Comment 1 Jan Safranek 2016-03-16 16:21:41 UTC

I failed to set up OpenShift in OpenStack running as containers. Internal OS1 cloud is slow as hell and ansible script fails at various stages.

Can you please give me access to a machine, where it is reproducible so I can take a look? Or teach me how to provision one, I heard you have some scripting around it.

Comment 2 Jan Safranek 2016-03-17 16:00:03 UTC

Finally, I am able to reproduce it. It's indeed caused by containerized openshift-node. When it attaches a cinder (or any other) volume to the host, it expects appropriate device created in /dev. Since openshift runs in a container, it does not see real /dev/ but the container one. And it times out waiting for the attached device.


As a solution, I would propose to run openshift-node with "docker run -v /dev:/dev". Or OpenShift/Kubernetes must be changed to look for devices in configurable directory, not hardcoded /dev/.

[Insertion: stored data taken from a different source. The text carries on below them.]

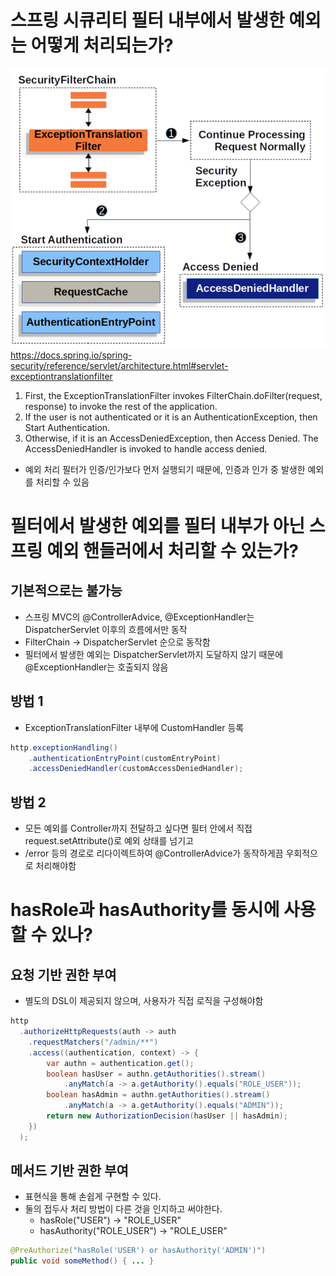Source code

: # 스프링 시큐리티 필터 내부에서 발생한 예외는 어떻게 처리되는가?
![img.png](image/exceptionTranslationFilterFlowChart.png)
https://docs.spring.io/spring-security/reference/servlet/architecture.html#servlet-exceptiontranslationfilter
1. First, the ExceptionTranslationFilter invokes FilterChain.doFilter(request, response) to invoke the rest of the application.
2. If the user is not authenticated or it is an AuthenticationException, then Start Authentication.
3. Otherwise, if it is an AccessDeniedException, then Access Denied. The AccessDeniedHandler is invoked to handle access denied.

- 예외 처리 필터가 인증/인가보다 먼저 실행되기 때문에, 인증과 인가 중 발생한 예외를 처리할 수 있음

# 필터에서 발생한 예외를 필터 내부가 아닌 스프링 예외 핸들러에서 처리할 수 있는가?
## 기본적으로는 불가능
  - 스프링 MVC의 @ControllerAdvice, @ExceptionHandler는 DispatcherServlet 이후의 흐름에서만 동작
  - FilterChain -> DispatcherServlet 순으로 동작함
  - 필터에서 발생한 예외는 DispatcherServlet까지 도달하지 않기 때문에 @ExceptionHandler는 호출되지 않음
## 방법 1
- ExceptionTranslationFilter 내부에 CustomHandler 등록
```java
http.exceptionHandling()
    .authenticationEntryPoint(customEntryPoint)
    .accessDeniedHandler(customAccessDeniedHandler);
```

## 방법 2
- 모든 예외를 Controller까지 전달하고 싶다면 필터 안에서 직접 request.setAttribute()로 예외 상태를 넘기고
- /error 등의 경로로 리다이렉트하여 @ControllerAdvice가 동작하게끔 우회적으로 처리해야함

# hasRole과 hasAuthority를 동시에 사용할 수 있나?
## 요청 기반 권한 부여
- 별도의 DSL이 제공되지 않으며, 사용자가 직접 로직을 구성해야함
```java
http
  .authorizeHttpRequests(auth -> auth
    .requestMatchers("/admin/**")
    .access((authentication, context) -> {
        var authn = authentication.get();
        boolean hasUser = authn.getAuthorities().stream()
            .anyMatch(a -> a.getAuthority().equals("ROLE_USER"));
        boolean hasAdmin = authn.getAuthorities().stream()
            .anyMatch(a -> a.getAuthority().equals("ADMIN"));
        return new AuthorizationDecision(hasUser || hasAdmin);
    })
  );
```

## 메서드 기반 권한 부여
- 표현식을 통해 손쉽게 구현할 수 있다.
- 둘의 접두사 처리 방법이 다른 것을 인지하고 써야한다.
  - hasRole("USER") -> "ROLE_USER"
  - hasAuthority("ROLE_USER") -> "ROLE_USER"

```java
@PreAuthorize("hasRole('USER') or hasAuthority('ADMIN')")
public void someMethod() { ... }
```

The same should happen also on GCE or with containerized OpenShift attaching iSCSI, Ceph RBD or any other block device. AWS might be protected from this error as device names are assigned by kubelet (and thus do not need to be loaded from /dev) - I did not check this as running containerized OpenShift is quite painful.

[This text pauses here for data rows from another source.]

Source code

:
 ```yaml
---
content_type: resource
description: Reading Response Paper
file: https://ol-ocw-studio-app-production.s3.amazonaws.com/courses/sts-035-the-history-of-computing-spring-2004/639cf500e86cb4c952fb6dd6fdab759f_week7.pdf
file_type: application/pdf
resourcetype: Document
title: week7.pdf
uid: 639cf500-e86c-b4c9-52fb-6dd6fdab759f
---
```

Jianwei, I am still very interested in some automated way how to run containerized OpenShift on OpenStack and/or AWS, especially with nightly builds.

Comment 3 Jan Safranek 2016-03-17 17:14:30 UTC

So, can anyone add "-v /dev/:/dev" to /etc/systemd/system/openshift-node.service when running node as container? Is it a good idea?

Reassigning to Contaners component.

Comment 4 Jan Safranek 2016-03-18 11:59:25 UTC

experimental patch: https://github.com/openshift/origin/pull/8119

Comment 5 Jan Safranek 2016-03-18 12:00:59 UTC

Adding Scott to cc:. You're the last one who updated the .service files - can you please look at it?

Comment 6 Paul Morie 2016-03-18 17:25:10 UTC

The mountpoint check should be running in the host mount namespace -- why do we need to mount in /dev?

Comment 7 Jan Safranek 2016-03-18 17:39:48 UTC

Because volume plugins are not aware of running in container. Only mounter is.

Comment 8 Daniel Walsh 2016-03-21 19:53:46 UTC

Why is this assigned to me?  Jon?  This looks to be specific to the container.

Comment 9 Jan Safranek 2016-03-23 11:03:18 UTC

Fixed by https://github.com/openshift/origin/pull/8182

Assigning to Scott, he did the fix. No development work should be needed now, we're just waiting for QE to the bug is really fixed.

Comment 10 Troy Dawson 2016-03-23 21:33:19 UTC

This should be in OSE v3.2.0.7 that was build and pushed to qe today.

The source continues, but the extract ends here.